Nevertheless Luther himself was affrighted at the theory of faith alone, and imputation. He feared lest he should be reproached with setting good works aside with his doctrine of imputed merit. He therefore explains in self-defence that he did not desire a bare faith; “the hypocrites and the lawyers” thought they would be saved by such a faith, but according to Paul’s words a faith was requisite by which we “approach Christ” (“per quem habemus accessum per fidem,” Rom. v. 2). Those are therefore in error who go forward in Christ with over-great certainty, but not by faith; as though they would be saved by Christ, for not doing anything themselves and giving no sign of faith. These possess too much faith, or, better still, none at all. Both must exist: “by faith” and “by Christ”; we must do and suffer gladly all that we can in the faith of Christ, and yet account ourselves in all things unprofitable servants, and only through Christ alone think ourselves able to go to God. For the object of works of faith is to make us worthy of Christ and of the refuge and protection of His righteousness.”[215] With this is connected Luther’s insistence on the necessity of invoking God’s grace in order that we may be able to fight against our passions and to bring forth good works, and in order that the passions, which in themselves are sin, may not be imputed by God.[216] Thus can “the body of sin be destroyed” and the “old man overcome.”[217] Luther admits, though with hesitation and in contradiction with himself, works which prepare us for justification.[218]
In spite of everything, in this first stage of his development, justification appears to him uncertain. He declares in so many words: “We cannot know whether we are justified and whether we believe”; and he can only add rather lamely: “we must look upon our works as works of the Law and be, in humility, sinners, hoping only to be justified through the mercy of Christ.”[219] He has no “joyful assurance of salvation”—which, in fact, had no place whatever in the new teaching as expounded by Luther himself—and its name is always drowned by the loud cry of sin. Even saints, on account of the sin which still clings to them, do not know whether they are pleasing to God. If they are well advised, they beg solely for the forgiveness of their sin which lies like lead on their conscience. “That is,” the mystic explains, “the wisdom which is hidden in secret” (“abscondita in mysterio”), because our righteousness “being entirely dependent on God’s decree remains unknown to us.”[220]

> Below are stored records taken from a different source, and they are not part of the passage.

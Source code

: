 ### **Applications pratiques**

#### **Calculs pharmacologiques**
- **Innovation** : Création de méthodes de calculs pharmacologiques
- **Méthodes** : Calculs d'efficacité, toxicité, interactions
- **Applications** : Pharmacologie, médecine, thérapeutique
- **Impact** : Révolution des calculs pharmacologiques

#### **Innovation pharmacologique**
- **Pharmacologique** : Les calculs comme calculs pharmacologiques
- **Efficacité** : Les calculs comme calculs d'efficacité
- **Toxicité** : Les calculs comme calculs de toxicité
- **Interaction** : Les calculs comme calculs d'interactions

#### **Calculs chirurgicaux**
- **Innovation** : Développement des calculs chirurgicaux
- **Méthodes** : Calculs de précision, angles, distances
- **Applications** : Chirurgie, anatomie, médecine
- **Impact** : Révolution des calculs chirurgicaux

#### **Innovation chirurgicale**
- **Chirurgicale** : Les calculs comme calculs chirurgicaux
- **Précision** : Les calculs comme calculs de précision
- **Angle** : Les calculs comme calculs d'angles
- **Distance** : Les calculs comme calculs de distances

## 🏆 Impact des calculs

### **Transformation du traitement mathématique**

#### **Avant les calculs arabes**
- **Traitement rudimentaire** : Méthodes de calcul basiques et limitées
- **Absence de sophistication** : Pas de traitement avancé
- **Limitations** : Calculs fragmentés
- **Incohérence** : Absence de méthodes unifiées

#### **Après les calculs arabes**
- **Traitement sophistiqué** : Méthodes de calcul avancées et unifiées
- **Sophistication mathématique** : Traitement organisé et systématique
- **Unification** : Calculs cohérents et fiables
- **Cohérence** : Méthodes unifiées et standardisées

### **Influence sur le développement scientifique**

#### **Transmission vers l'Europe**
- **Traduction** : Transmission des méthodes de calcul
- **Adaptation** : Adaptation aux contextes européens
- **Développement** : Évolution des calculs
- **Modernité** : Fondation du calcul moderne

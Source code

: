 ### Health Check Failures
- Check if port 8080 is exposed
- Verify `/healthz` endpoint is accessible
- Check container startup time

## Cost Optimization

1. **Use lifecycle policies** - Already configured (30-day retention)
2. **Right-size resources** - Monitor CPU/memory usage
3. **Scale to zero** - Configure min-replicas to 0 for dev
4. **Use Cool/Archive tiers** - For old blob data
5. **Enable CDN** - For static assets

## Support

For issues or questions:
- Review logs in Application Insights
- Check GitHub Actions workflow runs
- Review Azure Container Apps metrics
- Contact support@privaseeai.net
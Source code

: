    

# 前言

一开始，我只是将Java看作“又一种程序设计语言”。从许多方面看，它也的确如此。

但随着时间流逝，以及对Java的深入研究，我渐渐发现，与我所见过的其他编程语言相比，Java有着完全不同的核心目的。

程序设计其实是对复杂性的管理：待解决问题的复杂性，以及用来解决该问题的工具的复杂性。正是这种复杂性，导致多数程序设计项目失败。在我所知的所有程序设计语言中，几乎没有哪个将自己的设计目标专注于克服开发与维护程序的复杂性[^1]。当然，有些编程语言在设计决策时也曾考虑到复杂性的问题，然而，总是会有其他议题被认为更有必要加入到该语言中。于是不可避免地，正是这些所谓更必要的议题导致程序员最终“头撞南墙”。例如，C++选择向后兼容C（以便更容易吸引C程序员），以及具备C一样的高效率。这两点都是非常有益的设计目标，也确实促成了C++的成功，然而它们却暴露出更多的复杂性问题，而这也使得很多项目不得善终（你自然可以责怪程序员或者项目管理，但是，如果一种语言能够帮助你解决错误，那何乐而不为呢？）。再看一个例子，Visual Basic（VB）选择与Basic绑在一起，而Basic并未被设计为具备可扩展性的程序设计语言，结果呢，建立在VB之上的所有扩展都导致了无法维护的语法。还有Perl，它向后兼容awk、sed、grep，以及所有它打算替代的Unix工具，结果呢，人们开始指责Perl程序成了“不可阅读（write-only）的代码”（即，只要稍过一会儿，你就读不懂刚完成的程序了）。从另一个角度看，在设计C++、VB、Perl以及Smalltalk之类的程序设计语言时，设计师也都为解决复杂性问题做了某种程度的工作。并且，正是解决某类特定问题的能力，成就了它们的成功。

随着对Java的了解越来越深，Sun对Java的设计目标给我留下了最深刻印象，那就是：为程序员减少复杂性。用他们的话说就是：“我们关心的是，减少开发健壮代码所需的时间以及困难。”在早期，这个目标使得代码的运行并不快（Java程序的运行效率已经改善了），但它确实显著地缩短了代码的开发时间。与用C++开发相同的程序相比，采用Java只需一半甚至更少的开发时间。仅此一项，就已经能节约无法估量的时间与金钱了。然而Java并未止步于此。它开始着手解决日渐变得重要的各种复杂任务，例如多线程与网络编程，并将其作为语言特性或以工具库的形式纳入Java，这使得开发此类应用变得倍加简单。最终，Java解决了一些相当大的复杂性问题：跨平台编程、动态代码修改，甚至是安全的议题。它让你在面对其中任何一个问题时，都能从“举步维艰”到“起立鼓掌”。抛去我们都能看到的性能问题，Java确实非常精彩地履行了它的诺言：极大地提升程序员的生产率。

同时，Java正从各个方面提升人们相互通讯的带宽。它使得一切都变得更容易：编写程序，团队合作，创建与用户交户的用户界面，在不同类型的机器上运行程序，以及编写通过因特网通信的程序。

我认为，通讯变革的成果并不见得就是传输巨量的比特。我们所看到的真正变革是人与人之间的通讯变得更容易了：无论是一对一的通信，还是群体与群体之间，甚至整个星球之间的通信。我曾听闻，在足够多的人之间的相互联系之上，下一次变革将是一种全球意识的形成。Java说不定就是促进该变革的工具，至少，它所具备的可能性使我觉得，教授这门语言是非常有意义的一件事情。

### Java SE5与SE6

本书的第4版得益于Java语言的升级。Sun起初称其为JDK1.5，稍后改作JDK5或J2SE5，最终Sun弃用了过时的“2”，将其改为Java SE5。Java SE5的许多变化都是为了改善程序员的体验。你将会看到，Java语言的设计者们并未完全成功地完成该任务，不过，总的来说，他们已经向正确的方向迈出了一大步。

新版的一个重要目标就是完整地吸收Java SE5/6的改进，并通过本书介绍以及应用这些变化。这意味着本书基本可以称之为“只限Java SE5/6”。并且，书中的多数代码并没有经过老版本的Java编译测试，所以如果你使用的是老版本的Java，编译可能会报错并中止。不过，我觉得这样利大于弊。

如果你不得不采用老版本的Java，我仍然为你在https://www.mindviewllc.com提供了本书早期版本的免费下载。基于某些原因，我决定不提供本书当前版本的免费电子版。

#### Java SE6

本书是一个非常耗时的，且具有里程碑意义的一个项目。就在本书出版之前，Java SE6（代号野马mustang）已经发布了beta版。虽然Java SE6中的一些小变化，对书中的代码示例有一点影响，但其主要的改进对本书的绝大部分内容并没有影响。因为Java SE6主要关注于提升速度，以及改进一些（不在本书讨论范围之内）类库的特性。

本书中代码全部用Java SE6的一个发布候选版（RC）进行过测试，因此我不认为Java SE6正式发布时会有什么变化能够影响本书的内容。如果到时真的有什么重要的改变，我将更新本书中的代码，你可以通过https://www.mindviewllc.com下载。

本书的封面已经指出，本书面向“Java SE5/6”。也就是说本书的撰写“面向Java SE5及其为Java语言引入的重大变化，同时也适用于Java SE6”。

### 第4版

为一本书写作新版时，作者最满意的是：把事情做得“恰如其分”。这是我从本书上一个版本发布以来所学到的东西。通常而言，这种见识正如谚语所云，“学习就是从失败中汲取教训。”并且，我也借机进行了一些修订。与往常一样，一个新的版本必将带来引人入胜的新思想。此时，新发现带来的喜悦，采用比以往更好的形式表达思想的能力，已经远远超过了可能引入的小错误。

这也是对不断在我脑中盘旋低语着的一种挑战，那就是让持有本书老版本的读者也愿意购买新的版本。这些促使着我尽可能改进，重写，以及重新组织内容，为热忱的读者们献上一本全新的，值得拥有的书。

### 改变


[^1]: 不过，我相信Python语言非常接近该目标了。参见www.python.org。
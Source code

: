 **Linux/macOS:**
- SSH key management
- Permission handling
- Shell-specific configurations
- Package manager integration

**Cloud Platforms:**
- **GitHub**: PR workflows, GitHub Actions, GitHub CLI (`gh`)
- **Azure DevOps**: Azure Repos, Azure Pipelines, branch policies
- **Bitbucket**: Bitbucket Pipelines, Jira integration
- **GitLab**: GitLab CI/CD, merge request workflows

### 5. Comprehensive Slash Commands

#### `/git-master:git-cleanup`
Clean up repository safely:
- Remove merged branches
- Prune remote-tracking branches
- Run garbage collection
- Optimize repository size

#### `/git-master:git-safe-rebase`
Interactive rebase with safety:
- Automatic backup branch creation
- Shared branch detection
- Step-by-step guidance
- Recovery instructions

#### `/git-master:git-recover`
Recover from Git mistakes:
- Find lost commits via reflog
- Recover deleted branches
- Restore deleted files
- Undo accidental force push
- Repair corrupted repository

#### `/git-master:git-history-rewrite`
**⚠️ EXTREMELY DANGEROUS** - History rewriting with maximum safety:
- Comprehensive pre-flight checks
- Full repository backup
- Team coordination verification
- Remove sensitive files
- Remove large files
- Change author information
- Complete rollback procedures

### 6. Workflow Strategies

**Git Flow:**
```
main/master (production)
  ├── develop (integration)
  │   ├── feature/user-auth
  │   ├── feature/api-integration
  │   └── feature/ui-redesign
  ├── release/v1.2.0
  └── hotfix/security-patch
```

Luther cannot assure us sufficiently often that man is nothing but sin, and sins in everything. His reason is that concupiscence remains in man after baptism. This concupiscence he looks upon as real sin, in fact it is the original sin, enduring original sin, so that original sin is not removed by baptism, remains obdurate to all subsequent justifying grace,[221] and, until death, can, at the utmost, only be diminished. He says expressly, quite against the Church’s teaching, that original sin is only covered over in baptism, and he tries to support this by a misunderstood text from Augustine and by misrepresenting Scholasticism.[222]